** Opening Exercise inputs block **
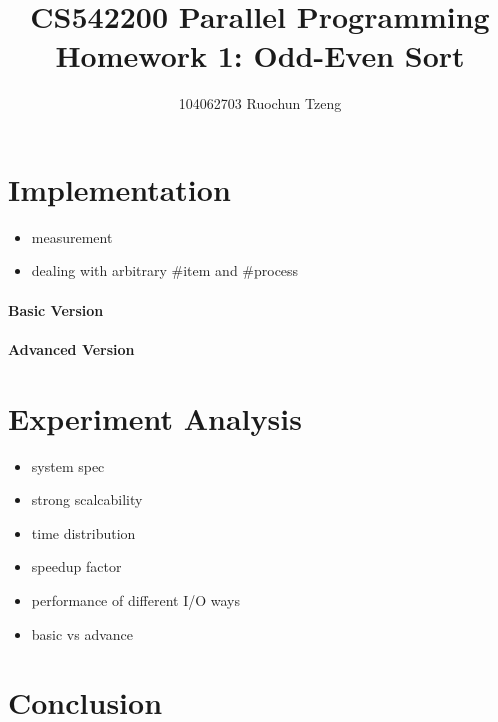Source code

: \documentclass{article}
\begin{document}
\title{CS542200 Parallel Programming Homework 1: Odd-Even Sort}
\author{104062703 Ruochun Tzeng}
\maketitle
\section{Implementation}
\begin{itemize}
\item measurement
\item dealing with arbitrary \#item and \#process
\end{itemize}
\paragraph{Basic Version}
\paragraph{Advanced Version}
\section{Experiment Analysis}
\begin{itemize}
\item system spec
\item strong scalcability
\item time distribution
\item speedup factor
\item performance of different I/O ways
\item basic vs advance
\end{itemize}
\section{Conclusion}
\end{document}
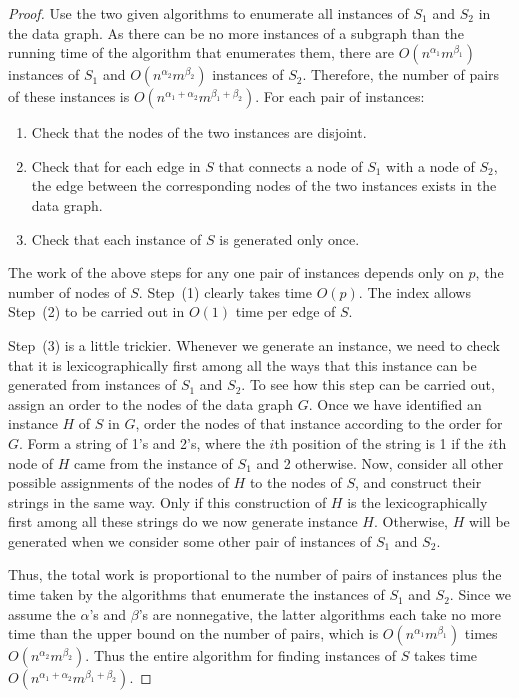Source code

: \begin{proof}
Use the two given algorithms to enumerate all instances of $S_1$ and $S_2$ in the data graph.
As there can be no more in\-stan\-ces of a subgraph than the running time of the algorithm that enum\-er\-ates them, there are $O(n^{\alpha_1}m^{\beta_1})$ instances of $S_1$ and  $O(n^{\alpha_2}m^{\beta_2})$ instances of $S_2$. Therefore, the number of pairs of these instances is  $O(n^{\alpha_1+\alpha_2}m^{\beta_1+\beta_2})$.  For each pair of instances:

\begin{enumerate}

\item
Check that the nodes of the two instances are disjoint.

\item
Check that for each edge in $S$ that connects a node of $S_1$ with a node of $S_2$, the edge between the corresponding nodes of the two instances exists in the data graph.

\item
Check that each instance of $S$ is generated only once.

\end{enumerate}

The work of the above steps for any one pair of instances depends only on $p$, the number of nodes of $S$.  Step~(1) clearly takes time $O(p)$.  The index allows Step~(2) to be carried out in $O(1)$ time per edge of $S$.

Step~(3) is a little trickier.  Whenever we generate an instance, we need to check that it is lexicographically first among all the ways that this instance can be generated from instances of $S_1$ and $S_2$.  To see how this step can be carried out, assign an order to the nodes of the data graph $G$.  Once we have identified an instance $H$ of $S$ in $G$, order the nodes of that instance according to the order for $G$.  Form a string of 1's and 2's, where the $i$th position of the string is 1 if the $i$th node of $H$ came from the instance of $S_1$ and 2 otherwise.  Now, consider all other possible assignments of the nodes of $H$ to the nodes of $S$, and construct their strings in the same way.  Only if this construction of $H$ is the lexicographically first among all these strings do we now generate instance $H$.  Otherwise, $H$ will be generated when we consider some other pair of instances of $S_1$ and $S_2$.

Thus, the total work is proportional to the number of pairs of instances plus the time taken by the algorithms that enumerate the instances of $S_1$ and $S_2$.  Since we assume the $\alpha$'s and $\beta$'s are nonnegative, the latter algorithms each take no more time than the upper bound on the number of pairs, which is $O(n^{\alpha_1}m^{\beta_1})$ times $O(n^{\alpha_2}m^{\beta_2})$.  Thus the entire algorithm for finding instances of $S$ takes time $O(n^{\alpha_1+\alpha_2}m^{\beta_1+\beta_2})$.
\end{proof}

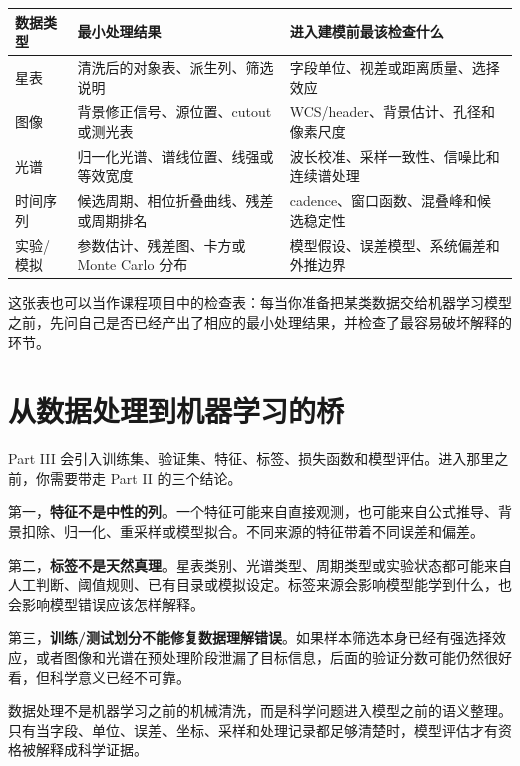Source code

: \begin{center}
\begin{tabular}{p{} p{} p{}}
\toprule
数据类型 & 最小处理结果 & 进入建模前最该检查什么 \\
\midrule
星表 & 清洗后的对象表、派生列、筛选说明 & 字段单位、视差或距离质量、选择效应 \\
图像 & 背景修正信号、源位置、cutout 或测光表 & WCS/header、背景估计、孔径和像素尺度 \\
光谱 & 归一化光谱、谱线位置、线强或等效宽度 & 波长校准、采样一致性、信噪比和连续谱处理 \\
时间序列 & 候选周期、相位折叠曲线、残差或周期排名 & cadence、窗口函数、混叠峰和候选稳定性 \\
实验/模拟 & 参数估计、残差图、卡方或 Monte Carlo 分布 & 模型假设、误差模型、系统偏差和外推边界 \\
\bottomrule
\end{tabular}
\end{center}

这张表也可以当作课程项目中的检查表：每当你准备把某类数据交给机器学习模型之前，先问自己是否已经产出了相应的最小处理结果，并检查了最容易破坏解释的环节。

\section*{从数据处理到机器学习的桥}

Part III 会引入训练集、验证集、特征、标签、损失函数和模型评估。进入那里之前，你需要带走 Part II 的三个结论。

第一，\textbf{特征不是中性的列}。一个特征可能来自直接观测，也可能来自公式推导、背景扣除、归一化、重采样或模型拟合。不同来源的特征带着不同误差和偏差。

第二，\textbf{标签不是天然真理}。星表类别、光谱类型、周期类型或实验状态都可能来自人工判断、阈值规则、已有目录或模拟设定。标签来源会影响模型能学到什么，也会影响模型错误应该怎样解释。

第三，\textbf{训练/测试划分不能修复数据理解错误}。如果样本筛选本身已经有强选择效应，或者图像和光谱在预处理阶段泄漏了目标信息，后面的验证分数可能仍然很好看，但科学意义已经不可靠。

\begin{warnbox}
数据处理不是机器学习之前的机械清洗，而是科学问题进入模型之前的语义整理。只有当字段、单位、误差、坐标、采样和处理记录都足够清楚时，模型评估才有资格被解释成科学证据。
\end{warnbox}

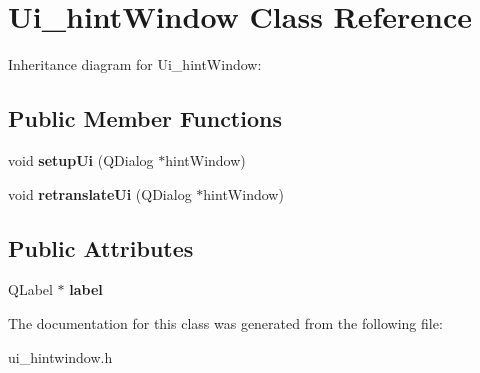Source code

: \hypertarget{classUi__hintWindow}{}\section{Ui\+\_\+hint\+Window Class Reference}
\label{classUi__hintWindow}


Inheritance diagram for Ui\+\_\+hint\+Window\+:
\subsection*{Public Member Functions}
\begin{DoxyCompactItemize}
\item 
\mbox{\label{classUi__hintWindow_aa7010c112066876b3edfcd7269aace4b}} 
void {\bfseries setup\+Ui} (Q\+Dialog $\ast$hint\+Window)
\item 
\mbox{\label{classUi__hintWindow_aabc57e1ef87254f0a4f094d107c47659}} 
void {\bfseries retranslate\+Ui} (Q\+Dialog $\ast$hint\+Window)
\end{DoxyCompactItemize}
\subsection*{Public Attributes}
\begin{DoxyCompactItemize}
\item 
\mbox{\label{classUi__hintWindow_a8a17458ed907388a218083302798c4ff}} 
Q\+Label $\ast$ {\bfseries label}
\end{DoxyCompactItemize}


The documentation for this class was generated from the following file\+:\begin{DoxyCompactItemize}
\item 
ui\+\_\+hintwindow.\+h\end{DoxyCompactItemize}
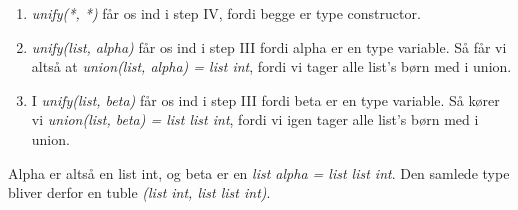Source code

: \documentclass[12pt]{article}
\begin{document}
\begin{enumerate}
	\item \textit{unify(*, *)} får os ind i step IV, fordi begge er type constructor.
	\item \textit{unify(list, alpha)} får os ind i step III fordi alpha er en type variable. Så får vi altså at \textit{union(list, alpha) = list int}, fordi vi tager alle list's børn med i union.
	\item I \textit{unify(list, beta)} får os ind i step III fordi beta er en type variable. Så kører vi \textit{union(list, beta) = list list int}, fordi vi igen tager alle list's børn med i union. 
\end{enumerate}

Alpha er altså en list int, og beta er en \textit{list alpha = list list int}. Den samlede type bliver derfor en tuble \textit{(list int, list list int)}. 
\end{document}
** Closing Exercise inputs block **
## Exercise brief
Apart from the pictures, the material above has to be repeated exactly.

## Your response
Source code

: \documentclass{article}
\begin{document}
\title{CS542200 Parallel Programming Homework 1: Odd-Even Sort}
\author{104062703 Ruochun Tzeng}
\maketitle
\section{Implementation}
\begin{itemize}
\item measurement
\item dealing with arbitrary \#item and \#process
\end{itemize}
\paragraph{Basic Version}
\paragraph{Advanced Version}
\section{Experiment Analysis}
\begin{itemize}
\item system spec
\item strong scalcability
\item time distribution
\item speedup factor
\item performance of different I/O ways
\item basic vs advance
\end{itemize}
\section{Conclusion}
\end{document}
Source code

: \begin{proof}
Use the two given algorithms to enumerate all instances of $S_1$ and $S_2$ in the data graph.
As there can be no more in\-stan\-ces of a subgraph than the running time of the algorithm that enum\-er\-ates them, there are $O(n^{\alpha_1}m^{\beta_1})$ instances of $S_1$ and  $O(n^{\alpha_2}m^{\beta_2})$ instances of $S_2$. Therefore, the number of pairs of these instances is  $O(n^{\alpha_1+\alpha_2}m^{\beta_1+\beta_2})$.  For each pair of instances:

\begin{enumerate}

\item
Check that the nodes of the two instances are disjoint.

\item
Check that for each edge in $S$ that connects a node of $S_1$ with a node of $S_2$, the edge between the corresponding nodes of the two instances exists in the data graph.

\item
Check that each instance of $S$ is generated only once.

\end{enumerate}

The work of the above steps for any one pair of instances depends only on $p$, the number of nodes of $S$.  Step~(1) clearly takes time $O(p)$.  The index allows Step~(2) to be carried out in $O(1)$ time per edge of $S$.

Step~(3) is a little trickier.  Whenever we generate an instance, we need to check that it is lexicographically first among all the ways that this instance can be generated from instances of $S_1$ and $S_2$.  To see how this step can be carried out, assign an order to the nodes of the data graph $G$.  Once we have identified an instance $H$ of $S$ in $G$, order the nodes of that instance according to the order for $G$.  Form a string of 1's and 2's, where the $i$th position of the string is 1 if the $i$th node of $H$ came from the instance of $S_1$ and 2 otherwise.  Now, consider all other possible assignments of the nodes of $H$ to the nodes of $S$, and construct their strings in the same way.  Only if this construction of $H$ is the lexicographically first among all these strings do we now generate instance $H$.  Otherwise, $H$ will be generated when we consider some other pair of instances of $S_1$ and $S_2$.

Thus, the total work is proportional to the number of pairs of instances plus the time taken by the algorithms that enumerate the instances of $S_1$ and $S_2$.  Since we assume the $\alpha$'s and $\beta$'s are nonnegative, the latter algorithms each take no more time than the upper bound on the number of pairs, which is $O(n^{\alpha_1}m^{\beta_1})$ times $O(n^{\alpha_2}m^{\beta_2})$.  Thus the entire algorithm for finding instances of $S$ takes time $O(n^{\alpha_1+\alpha_2}m^{\beta_1+\beta_2})$.
\end{proof}

Source code

: \begin{center}
\begin{tabular}{p{} p{} p{}}
\toprule
数据类型 & 最小处理结果 & 进入建模前最该检查什么 \\
\midrule
星表 & 清洗后的对象表、派生列、筛选说明 & 字段单位、视差或距离质量、选择效应 \\
图像 & 背景修正信号、源位置、cutout 或测光表 & WCS/header、背景估计、孔径和像素尺度 \\
光谱 & 归一化光谱、谱线位置、线强或等效宽度 & 波长校准、采样一致性、信噪比和连续谱处理 \\
时间序列 & 候选周期、相位折叠曲线、残差或周期排名 & cadence、窗口函数、混叠峰和候选稳定性 \\
实验/模拟 & 参数估计、残差图、卡方或 Monte Carlo 分布 & 模型假设、误差模型、系统偏差和外推边界 \\
\bottomrule
\end{tabular}
\end{center}

这张表也可以当作课程项目中的检查表：每当你准备把某类数据交给机器学习模型之前，先问自己是否已经产出了相应的最小处理结果，并检查了最容易破坏解释的环节。

\section*{从数据处理到机器学习的桥}

Part III 会引入训练集、验证集、特征、标签、损失函数和模型评估。进入那里之前，你需要带走 Part II 的三个结论。

第一，\textbf{特征不是中性的列}。一个特征可能来自直接观测，也可能来自公式推导、背景扣除、归一化、重采样或模型拟合。不同来源的特征带着不同误差和偏差。

第二，\textbf{标签不是天然真理}。星表类别、光谱类型、周期类型或实验状态都可能来自人工判断、阈值规则、已有目录或模拟设定。标签来源会影响模型能学到什么，也会影响模型错误应该怎样解释。

第三，\textbf{训练/测试划分不能修复数据理解错误}。如果样本筛选本身已经有强选择效应，或者图像和光谱在预处理阶段泄漏了目标信息，后面的验证分数可能仍然很好看，但科学意义已经不可靠。

\begin{warnbox}
数据处理不是机器学习之前的机械清洗，而是科学问题进入模型之前的语义整理。只有当字段、单位、误差、坐标、采样和处理记录都足够清楚时，模型评估才有资格被解释成科学证据。
\end{warnbox}

Source code

: \hypertarget{classUi__hintWindow}{}\section{Ui\+\_\+hint\+Window Class Reference}
\label{classUi__hintWindow}


Inheritance diagram for Ui\+\_\+hint\+Window\+:
\subsection*{Public Member Functions}
\begin{DoxyCompactItemize}
\item 
\mbox{\label{classUi__hintWindow_aa7010c112066876b3edfcd7269aace4b}} 
void {\bfseries setup\+Ui} (Q\+Dialog $\ast$hint\+Window)
\item 
\mbox{\label{classUi__hintWindow_aabc57e1ef87254f0a4f094d107c47659}} 
void {\bfseries retranslate\+Ui} (Q\+Dialog $\ast$hint\+Window)
\end{DoxyCompactItemize}
\subsection*{Public Attributes}
\begin{DoxyCompactItemize}
\item 
\mbox{\label{classUi__hintWindow_a8a17458ed907388a218083302798c4ff}} 
Q\+Label $\ast$ {\bfseries label}
\end{DoxyCompactItemize}


The documentation for this class was generated from the following file\+:\begin{DoxyCompactItemize}
\item 
ui\+\_\+hintwindow.\+h\end{DoxyCompactItemize}
Source code

: \documentclass[12pt]{article}
\begin{document}
\begin{enumerate}
	\item \textit{unify(*, *)} får os ind i step IV, fordi begge er type constructor.
	\item \textit{unify(list, alpha)} får os ind i step III fordi alpha er en type variable. Så får vi altså at \textit{union(list, alpha) = list int}, fordi vi tager alle list's børn med i union.
	\item I \textit{unify(list, beta)} får os ind i step III fordi beta er en type variable. Så kører vi \textit{union(list, beta) = list list int}, fordi vi igen tager alle list's børn med i union. 
\end{enumerate}

Alpha er altså en list int, og beta er en \textit{list alpha = list list int}. Den samlede type bliver derfor en tuble \textit{(list int, list list int)}. 
\end{document}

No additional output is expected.